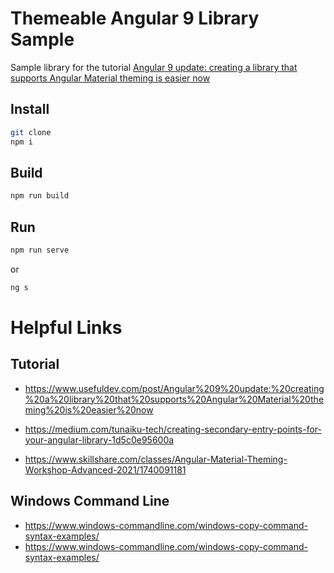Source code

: # Themeable Angular 9 Library Sample

Sample library for the tutorial [Angular 9 update: creating a library that supports Angular Material theming is easier now](https://www.usefuldev.com/post/Angular%209%20update:%20creating%20a%20library%20that%20supports%20Angular%20Material%20theming%20is%20easier%20now)

## Install

```bash
git clone
npm i
```

## Build

```bash
npm run build
```

## Run

```bash
npm run serve
```

or

```bash
ng s
```

# Helpful Links

## Tutorial

- https://www.usefuldev.com/post/Angular%209%20update:%20creating%20a%20library%20that%20supports%20Angular%20Material%20theming%20is%20easier%20now

- https://medium.com/tunaiku-tech/creating-secondary-entry-points-for-your-angular-library-1d5c0e95600a

- https://www.skillshare.com/classes/Angular-Material-Theming-Workshop-Advanced-2021/1740091181

## Windows Command Line

- https://www.windows-commandline.com/windows-copy-command-syntax-examples/
- https://www.windows-commandline.com/windows-copy-command-syntax-examples/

__WHAT IS NEEDED__. The first line of the listing through the line with "## Tutorial": repeat exactly that span and nothing more, skipping pictures.

__RESPONSE BELOW__.
Source code

: # Themeable Angular 9 Library Sample

Sample library for the tutorial [Angular 9 update: creating a library that supports Angular Material theming is easier now](https://www.usefuldev.com/post/Angular%209%20update:%20creating%20a%20library%20that%20supports%20Angular%20Material%20theming%20is%20easier%20now)

## Install

```bash
git clone
npm i
```

## Build

```bash
npm run build
```

## Run

```bash
npm run serve
```

or

```bash
ng s
```

# Helpful Links

## Tutorial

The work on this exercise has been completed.